* Assignment
Please return all lines of the data below containing the string "response".

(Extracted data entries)
=== Begin Enclosure ===
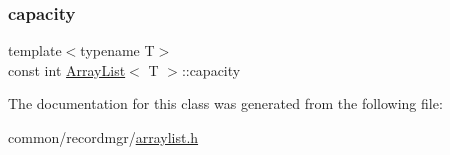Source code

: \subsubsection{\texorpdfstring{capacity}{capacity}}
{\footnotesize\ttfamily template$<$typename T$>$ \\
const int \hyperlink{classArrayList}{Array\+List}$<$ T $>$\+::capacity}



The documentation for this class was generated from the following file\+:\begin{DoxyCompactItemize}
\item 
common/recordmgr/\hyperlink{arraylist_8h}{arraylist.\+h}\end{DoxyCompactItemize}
=== End Enclosure ===
=== Begin Enclosure ===
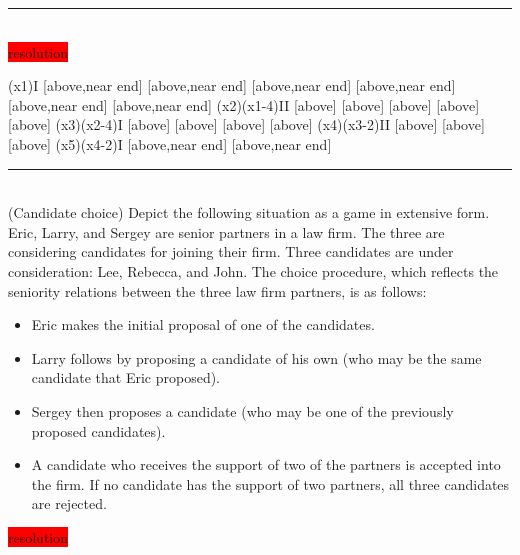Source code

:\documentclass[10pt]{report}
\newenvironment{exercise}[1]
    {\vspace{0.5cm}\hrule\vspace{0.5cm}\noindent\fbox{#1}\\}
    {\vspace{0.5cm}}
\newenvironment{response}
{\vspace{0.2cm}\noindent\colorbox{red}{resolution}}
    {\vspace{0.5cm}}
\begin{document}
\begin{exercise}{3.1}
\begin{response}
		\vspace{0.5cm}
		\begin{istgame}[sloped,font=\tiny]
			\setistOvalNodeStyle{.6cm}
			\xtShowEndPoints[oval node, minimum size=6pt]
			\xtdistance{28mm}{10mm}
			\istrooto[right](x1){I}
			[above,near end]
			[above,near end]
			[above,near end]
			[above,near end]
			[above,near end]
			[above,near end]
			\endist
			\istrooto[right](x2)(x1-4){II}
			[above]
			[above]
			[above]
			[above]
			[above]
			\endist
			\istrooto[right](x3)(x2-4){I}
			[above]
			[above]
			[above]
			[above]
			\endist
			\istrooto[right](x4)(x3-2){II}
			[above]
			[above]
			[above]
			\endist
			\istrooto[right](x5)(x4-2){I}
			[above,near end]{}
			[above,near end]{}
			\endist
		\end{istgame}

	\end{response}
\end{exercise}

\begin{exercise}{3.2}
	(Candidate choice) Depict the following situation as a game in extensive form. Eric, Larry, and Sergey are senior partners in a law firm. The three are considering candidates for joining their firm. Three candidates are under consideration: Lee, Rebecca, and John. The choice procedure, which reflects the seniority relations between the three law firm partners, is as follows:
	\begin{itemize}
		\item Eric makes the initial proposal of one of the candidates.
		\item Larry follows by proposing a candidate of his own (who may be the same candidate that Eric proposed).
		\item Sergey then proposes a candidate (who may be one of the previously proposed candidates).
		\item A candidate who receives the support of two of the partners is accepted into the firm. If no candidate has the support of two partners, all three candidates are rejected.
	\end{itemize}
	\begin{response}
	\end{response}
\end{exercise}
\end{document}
=== End Enclosure ===
=== Begin Enclosure ===
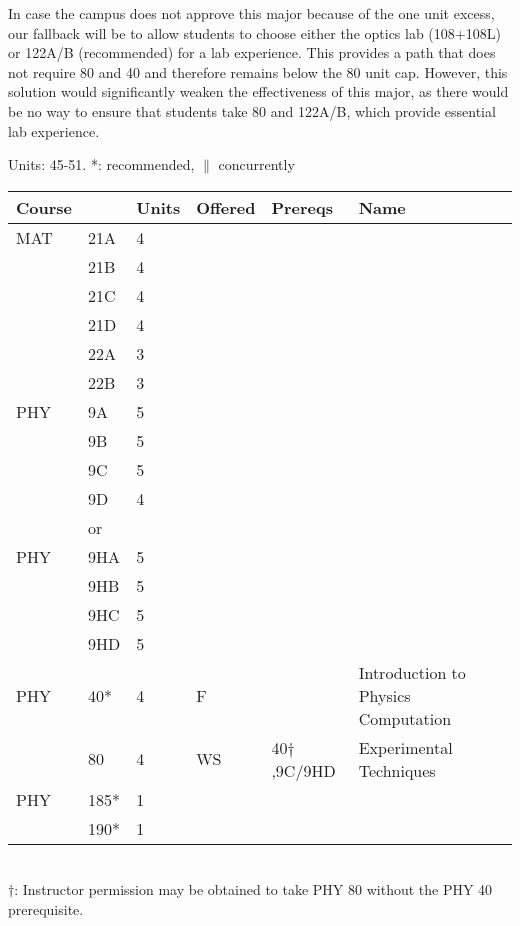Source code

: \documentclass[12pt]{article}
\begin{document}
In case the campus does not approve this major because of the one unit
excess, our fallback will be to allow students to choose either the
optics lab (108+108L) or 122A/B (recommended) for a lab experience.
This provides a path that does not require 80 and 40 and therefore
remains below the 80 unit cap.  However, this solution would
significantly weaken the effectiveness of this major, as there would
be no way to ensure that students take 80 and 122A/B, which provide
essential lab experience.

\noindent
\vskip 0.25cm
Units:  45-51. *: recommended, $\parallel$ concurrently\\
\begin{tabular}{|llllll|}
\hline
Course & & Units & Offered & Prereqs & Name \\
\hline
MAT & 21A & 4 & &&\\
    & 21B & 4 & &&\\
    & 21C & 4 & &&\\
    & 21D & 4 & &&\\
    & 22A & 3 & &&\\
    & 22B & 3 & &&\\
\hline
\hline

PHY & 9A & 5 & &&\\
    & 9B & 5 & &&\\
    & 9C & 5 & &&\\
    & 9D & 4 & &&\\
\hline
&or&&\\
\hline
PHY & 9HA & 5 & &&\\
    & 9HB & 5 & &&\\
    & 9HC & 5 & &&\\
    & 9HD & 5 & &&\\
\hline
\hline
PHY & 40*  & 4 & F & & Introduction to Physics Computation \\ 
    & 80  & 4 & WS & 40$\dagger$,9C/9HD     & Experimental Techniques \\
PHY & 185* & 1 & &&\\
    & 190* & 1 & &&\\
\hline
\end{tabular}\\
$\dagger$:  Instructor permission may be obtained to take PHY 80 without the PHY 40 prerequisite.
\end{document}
=== End Enclosure ===
* Solved problem
\newenvironment{response}
\begin{response}
	\end{response}
	\begin{response}
	\end{response}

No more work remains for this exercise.